7. Frequently bought together
Another highly productive type of recommender is “Frequently bought together”, displaying on cart pages. Here the checkout process should direct the customers to the cart page where real recommendations are displayed for any cart page recommendation to give results. From the other hand, it’s a data-heavy technique requiring much more forts and user information.
The layout of the page plays a crucial role as well. You can provide great results and insights through A/B testing various designs and layouts if having enough time and resources.

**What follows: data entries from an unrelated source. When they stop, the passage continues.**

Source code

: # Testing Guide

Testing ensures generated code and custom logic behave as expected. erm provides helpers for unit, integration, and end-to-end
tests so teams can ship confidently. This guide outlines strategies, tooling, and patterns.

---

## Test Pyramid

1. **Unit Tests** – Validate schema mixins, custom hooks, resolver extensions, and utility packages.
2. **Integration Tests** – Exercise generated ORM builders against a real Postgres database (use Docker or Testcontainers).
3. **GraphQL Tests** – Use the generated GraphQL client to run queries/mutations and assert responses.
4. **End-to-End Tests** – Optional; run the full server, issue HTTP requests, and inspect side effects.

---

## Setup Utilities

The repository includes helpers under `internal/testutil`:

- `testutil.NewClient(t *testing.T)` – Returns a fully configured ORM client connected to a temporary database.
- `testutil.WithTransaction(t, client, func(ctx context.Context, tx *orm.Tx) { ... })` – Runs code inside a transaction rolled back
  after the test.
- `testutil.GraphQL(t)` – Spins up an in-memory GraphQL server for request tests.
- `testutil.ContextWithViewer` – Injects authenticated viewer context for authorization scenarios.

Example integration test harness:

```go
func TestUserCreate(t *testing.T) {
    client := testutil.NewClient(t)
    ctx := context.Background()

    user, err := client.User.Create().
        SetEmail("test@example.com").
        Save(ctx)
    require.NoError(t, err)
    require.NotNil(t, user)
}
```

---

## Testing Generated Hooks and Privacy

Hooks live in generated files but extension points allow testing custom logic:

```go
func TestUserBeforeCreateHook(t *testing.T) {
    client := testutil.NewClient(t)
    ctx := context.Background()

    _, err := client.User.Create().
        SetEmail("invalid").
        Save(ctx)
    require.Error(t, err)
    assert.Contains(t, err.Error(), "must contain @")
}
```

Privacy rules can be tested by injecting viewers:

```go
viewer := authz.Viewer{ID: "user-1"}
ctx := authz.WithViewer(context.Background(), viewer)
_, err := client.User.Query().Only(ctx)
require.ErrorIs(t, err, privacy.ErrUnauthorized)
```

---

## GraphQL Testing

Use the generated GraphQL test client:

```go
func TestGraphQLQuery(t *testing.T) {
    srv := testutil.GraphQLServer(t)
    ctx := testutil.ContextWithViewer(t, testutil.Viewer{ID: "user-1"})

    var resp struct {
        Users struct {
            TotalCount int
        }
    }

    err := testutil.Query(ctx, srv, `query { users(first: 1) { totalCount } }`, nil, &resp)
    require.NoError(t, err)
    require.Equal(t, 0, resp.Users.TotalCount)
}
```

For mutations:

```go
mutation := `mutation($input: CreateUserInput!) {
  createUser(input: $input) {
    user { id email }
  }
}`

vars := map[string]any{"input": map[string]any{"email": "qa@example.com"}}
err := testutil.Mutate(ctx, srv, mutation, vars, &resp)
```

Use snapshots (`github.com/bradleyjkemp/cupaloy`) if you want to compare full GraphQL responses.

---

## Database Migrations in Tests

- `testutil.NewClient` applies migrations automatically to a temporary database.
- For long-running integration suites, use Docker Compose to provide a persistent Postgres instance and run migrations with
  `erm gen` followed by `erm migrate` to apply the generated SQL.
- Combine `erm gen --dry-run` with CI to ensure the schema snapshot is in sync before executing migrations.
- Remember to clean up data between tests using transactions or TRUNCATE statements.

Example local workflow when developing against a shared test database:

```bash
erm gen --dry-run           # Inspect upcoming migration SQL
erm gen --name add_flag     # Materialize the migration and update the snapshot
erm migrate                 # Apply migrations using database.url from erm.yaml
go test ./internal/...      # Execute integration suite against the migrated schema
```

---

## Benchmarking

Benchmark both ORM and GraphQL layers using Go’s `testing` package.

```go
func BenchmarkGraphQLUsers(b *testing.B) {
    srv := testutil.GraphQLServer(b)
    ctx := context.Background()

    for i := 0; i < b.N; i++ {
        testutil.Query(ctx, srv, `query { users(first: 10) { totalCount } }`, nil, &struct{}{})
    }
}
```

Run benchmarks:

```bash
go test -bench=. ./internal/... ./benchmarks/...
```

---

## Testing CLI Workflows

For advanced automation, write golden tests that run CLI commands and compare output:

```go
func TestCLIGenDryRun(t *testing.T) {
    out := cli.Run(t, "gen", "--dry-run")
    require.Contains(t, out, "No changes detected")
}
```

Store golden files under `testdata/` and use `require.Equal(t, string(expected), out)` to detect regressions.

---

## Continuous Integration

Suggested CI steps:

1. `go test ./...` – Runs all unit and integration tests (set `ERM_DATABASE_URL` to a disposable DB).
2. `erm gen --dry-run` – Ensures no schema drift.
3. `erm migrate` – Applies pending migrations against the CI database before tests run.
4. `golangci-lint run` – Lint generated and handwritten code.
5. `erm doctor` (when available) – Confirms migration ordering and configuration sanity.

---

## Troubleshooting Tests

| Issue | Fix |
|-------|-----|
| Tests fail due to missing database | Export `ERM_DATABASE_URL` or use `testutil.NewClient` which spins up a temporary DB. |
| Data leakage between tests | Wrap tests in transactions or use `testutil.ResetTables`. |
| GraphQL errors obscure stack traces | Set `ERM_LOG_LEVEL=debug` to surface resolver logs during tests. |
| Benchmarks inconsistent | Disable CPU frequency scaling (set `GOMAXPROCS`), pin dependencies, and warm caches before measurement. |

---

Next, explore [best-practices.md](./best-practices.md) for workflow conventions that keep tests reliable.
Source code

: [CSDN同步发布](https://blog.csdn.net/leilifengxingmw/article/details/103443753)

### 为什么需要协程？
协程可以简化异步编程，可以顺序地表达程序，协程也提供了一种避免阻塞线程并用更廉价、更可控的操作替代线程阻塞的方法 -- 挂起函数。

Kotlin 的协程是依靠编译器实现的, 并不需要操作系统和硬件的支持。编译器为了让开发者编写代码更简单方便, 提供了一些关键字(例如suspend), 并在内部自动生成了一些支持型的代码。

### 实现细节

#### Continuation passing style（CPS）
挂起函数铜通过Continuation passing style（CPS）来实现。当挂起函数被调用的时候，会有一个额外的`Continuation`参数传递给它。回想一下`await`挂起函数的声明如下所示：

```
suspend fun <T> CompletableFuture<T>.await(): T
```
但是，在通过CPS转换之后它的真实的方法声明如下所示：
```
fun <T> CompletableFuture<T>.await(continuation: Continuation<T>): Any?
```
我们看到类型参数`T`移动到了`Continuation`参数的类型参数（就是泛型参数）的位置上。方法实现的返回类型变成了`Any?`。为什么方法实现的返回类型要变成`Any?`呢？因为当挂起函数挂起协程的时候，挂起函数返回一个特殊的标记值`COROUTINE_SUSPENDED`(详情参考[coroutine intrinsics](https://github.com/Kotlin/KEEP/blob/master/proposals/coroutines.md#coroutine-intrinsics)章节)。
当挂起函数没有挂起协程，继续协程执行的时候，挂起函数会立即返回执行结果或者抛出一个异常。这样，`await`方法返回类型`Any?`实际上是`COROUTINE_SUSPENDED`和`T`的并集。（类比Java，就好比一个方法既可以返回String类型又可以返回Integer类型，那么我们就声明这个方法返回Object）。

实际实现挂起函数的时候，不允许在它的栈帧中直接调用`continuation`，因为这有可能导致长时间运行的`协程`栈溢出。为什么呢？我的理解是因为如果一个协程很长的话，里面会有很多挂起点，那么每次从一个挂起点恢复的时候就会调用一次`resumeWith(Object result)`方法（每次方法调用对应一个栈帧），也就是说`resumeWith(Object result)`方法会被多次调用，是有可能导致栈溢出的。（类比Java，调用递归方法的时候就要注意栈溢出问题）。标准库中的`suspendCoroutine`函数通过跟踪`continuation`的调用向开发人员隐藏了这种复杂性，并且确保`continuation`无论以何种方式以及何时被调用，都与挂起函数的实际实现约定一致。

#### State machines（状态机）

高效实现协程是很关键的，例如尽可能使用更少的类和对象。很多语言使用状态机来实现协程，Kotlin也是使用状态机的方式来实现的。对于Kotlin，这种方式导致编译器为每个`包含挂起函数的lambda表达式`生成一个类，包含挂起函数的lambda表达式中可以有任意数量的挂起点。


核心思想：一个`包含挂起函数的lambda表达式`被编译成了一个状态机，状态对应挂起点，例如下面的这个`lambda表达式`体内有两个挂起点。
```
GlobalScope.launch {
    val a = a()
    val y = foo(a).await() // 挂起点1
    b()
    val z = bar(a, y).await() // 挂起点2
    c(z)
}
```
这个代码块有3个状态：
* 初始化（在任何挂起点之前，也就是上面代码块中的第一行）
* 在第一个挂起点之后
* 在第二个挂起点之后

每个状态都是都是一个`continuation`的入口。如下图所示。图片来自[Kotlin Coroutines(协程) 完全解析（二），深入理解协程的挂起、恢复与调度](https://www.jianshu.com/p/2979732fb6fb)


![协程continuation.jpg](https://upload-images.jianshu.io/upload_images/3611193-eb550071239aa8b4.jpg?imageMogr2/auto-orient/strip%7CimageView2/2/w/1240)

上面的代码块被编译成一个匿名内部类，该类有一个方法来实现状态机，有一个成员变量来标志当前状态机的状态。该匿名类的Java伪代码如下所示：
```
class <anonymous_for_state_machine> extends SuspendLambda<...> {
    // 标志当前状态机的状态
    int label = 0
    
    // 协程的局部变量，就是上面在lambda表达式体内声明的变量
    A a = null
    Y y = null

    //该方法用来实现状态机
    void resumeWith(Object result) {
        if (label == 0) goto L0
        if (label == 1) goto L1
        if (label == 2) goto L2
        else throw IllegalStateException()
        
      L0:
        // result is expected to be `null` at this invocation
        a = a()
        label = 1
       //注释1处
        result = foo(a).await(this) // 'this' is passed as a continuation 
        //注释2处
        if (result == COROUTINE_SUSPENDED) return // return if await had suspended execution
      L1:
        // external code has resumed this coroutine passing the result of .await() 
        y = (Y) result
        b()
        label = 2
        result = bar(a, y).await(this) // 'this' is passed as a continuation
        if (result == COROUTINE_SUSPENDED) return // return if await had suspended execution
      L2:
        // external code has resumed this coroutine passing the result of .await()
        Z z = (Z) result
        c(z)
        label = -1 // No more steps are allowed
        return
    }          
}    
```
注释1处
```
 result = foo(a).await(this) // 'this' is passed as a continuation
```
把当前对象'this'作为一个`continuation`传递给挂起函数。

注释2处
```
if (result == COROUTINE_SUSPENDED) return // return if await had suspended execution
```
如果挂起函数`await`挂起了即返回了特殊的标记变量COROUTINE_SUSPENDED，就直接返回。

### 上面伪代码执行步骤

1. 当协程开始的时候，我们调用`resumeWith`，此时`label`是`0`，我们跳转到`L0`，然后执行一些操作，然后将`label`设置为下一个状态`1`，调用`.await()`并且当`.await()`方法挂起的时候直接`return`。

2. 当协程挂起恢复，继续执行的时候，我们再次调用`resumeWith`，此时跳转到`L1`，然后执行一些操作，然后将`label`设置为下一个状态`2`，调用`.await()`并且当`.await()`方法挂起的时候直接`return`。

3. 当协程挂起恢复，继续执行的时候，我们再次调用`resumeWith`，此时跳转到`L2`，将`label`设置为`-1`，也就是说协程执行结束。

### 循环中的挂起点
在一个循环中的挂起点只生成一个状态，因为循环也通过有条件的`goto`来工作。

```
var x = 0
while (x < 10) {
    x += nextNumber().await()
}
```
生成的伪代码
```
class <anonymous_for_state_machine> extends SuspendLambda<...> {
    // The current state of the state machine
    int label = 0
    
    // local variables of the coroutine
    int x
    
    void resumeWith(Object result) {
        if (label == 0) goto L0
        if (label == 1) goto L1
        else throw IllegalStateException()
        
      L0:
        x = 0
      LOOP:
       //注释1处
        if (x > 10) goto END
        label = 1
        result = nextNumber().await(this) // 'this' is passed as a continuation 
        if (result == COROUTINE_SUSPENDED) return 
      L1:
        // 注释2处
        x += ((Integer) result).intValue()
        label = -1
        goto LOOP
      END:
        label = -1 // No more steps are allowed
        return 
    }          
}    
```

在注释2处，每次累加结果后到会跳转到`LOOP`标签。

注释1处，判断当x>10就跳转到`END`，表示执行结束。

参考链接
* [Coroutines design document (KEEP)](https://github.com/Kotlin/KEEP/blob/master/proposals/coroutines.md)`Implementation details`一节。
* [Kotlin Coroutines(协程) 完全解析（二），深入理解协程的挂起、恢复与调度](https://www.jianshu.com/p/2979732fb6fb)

For instance, Netflix widely uses this testing method for home screen layouts, featured shows and so on. It’s beyond doubt that there is much more to learn from them.
8. Recently viewed
Actually, there is no need of in-depth data about your customers for implementing this recommender engine. It’s based on products that somebody has been engaged with while browsing your site.
You may use this technique for browsing abandonment emails and retargeting campaign. The core of this engine type is sending an email reminder to a customer who has been distracted while shopping. Reminding your visitors to come back and continue shopping is a good way of driving conversion to the website.
Generally, the ideas, techniques, and tactics covered in this article are not all. It’s like a food for generating new approaches to store owners and managers who plan to implement a recommendation engine or take their business to the next level. With the bunch of available recommendation engines out there, you can start testing your ideas immediately and see the first-hand results.